Munger partnered with Buffett starting in 1959, and his influence on Berkshire can't be overstated. He famously pushed Buffett away from "cigar-butt investing"—the strategy of buying failing companies simply because they were cheap enough to squeeze out one last puff of value. Instead, Munger advocated for acquiring high-quality businesses at fair prices. That shift didn't just change Berkshire's portfolio. It redefined what value investing could mean.
A Life Built on Insight and Integrity
Munger served as Berkshire's vice chairman, but his reach extended well beyond that role. He held positions at Daily Journal Corp. and Costco, and built a reputation for commentary that was as sharp as it was unsparing. He had opinions on everything from market psychology to cryptocurrencies, and he wasn't shy about sharing them.
Born on January 1, 1924, Munger left the University of Michigan to join the U.S. Army Air Corps during World War II. He trained as a meteorologist and earned the rank of second lieutenant. After the war, he continued his meteorology studies at Caltech in Pasadena, California, which became his home for the rest of his life.
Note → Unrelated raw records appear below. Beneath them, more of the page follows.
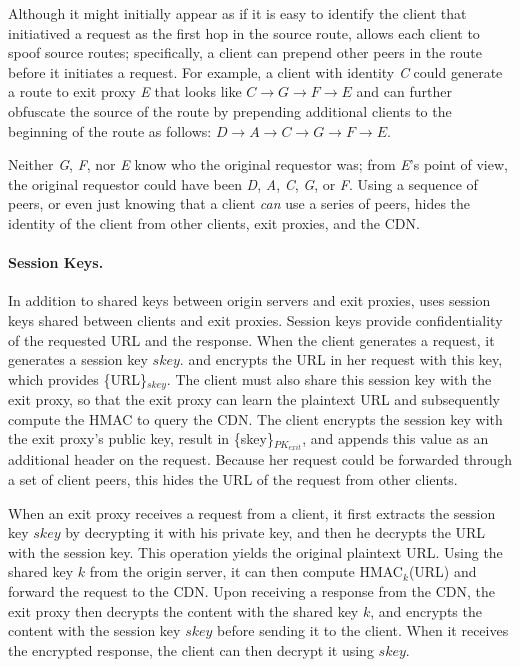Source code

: Although it might initially appear as if it is easy to identify the client
that initiatived a request as the first hop in the source route, \system{}
allows each client to spoof source routes; specifically, a client can prepend
other peers in the route before it initiates a request.  For example, a client
with identity {\it C} could generate a route to exit proxy {\it E} that looks
like $C \rightarrow G \rightarrow F \rightarrow E$ and can further obfuscate
the source of the route by prepending additional clients to the beginning of
the route as follows: $D \rightarrow A \rightarrow C \rightarrow G \rightarrow
F \rightarrow E$.

\noindent Neither {\it G}, {\it F}, nor {\it E} know who the original requestor was; from {\it E}'s point of 
view, the original requestor could have been {\it D}, {\it A}, {\it C}, {\it G},
or {\it F}.  Using a sequence of 
peers, or even just knowing that a client {\it can} use a series of peers, hides
the identity of the client 
from other clients, exit proxies, and the CDN. 

\paragraph{Session Keys.}
In addition to shared keys between origin servers and exit proxies, \system{} uses session keys shared 
between clients and exit proxies.  Session keys provide confidentiality of the requested URL and the 
response.  When the client generates a request, it generates a session key $skey$.
and encrypts 
the URL in her request with this key, which provides \{URL\}$_{skey}$.  The client
must also share this session key
with the exit proxy, so that the exit proxy can learn the plaintext URL and subsequently compute the HMAC to 
query the CDN.  The client encrypts the session key with the exit proxy's public key, result in \{skey\}$_{PK_{exit}}$, 
and appends this value as an additional header on the request.  Because her request
could be forwarded through 
a set of client peers, this hides the URL of the request from other clients.

When an exit proxy receives a request from a client, it first extracts the session
key $skey$ by decrypting it with 
his private key, and then he decrypts the URL with the session key.  This operation
yields the original plaintext
URL. Using the shared key $k$ from the origin server, it can then compute
HMAC$_k$(URL) and forward the request 
to the CDN.  Upon receiving a response from the CDN, the exit proxy then decrypts
the content with the shared key $k$, and
encrypts the content with the session key $skey$ before sending it to the client.
When it receives the encrypted response, 
the client can then decrypt it using $skey$.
His legacy at Berkshire is built on more than investment philosophy. It's built on integrity, intellectual honesty, and the willingness to say what needed to be said, even when it wasn't popular. And yes, it's built on humor too—the kind that could turn a story about hearing loss into a lesson about listening.
Berkshire continues to perform strongly across multiple timeframes, maintaining the disciplined, long-term approach that both Buffett and Munger championed. The company's growth reflects the principles they built together, even as it moves forward without one of its founding voices.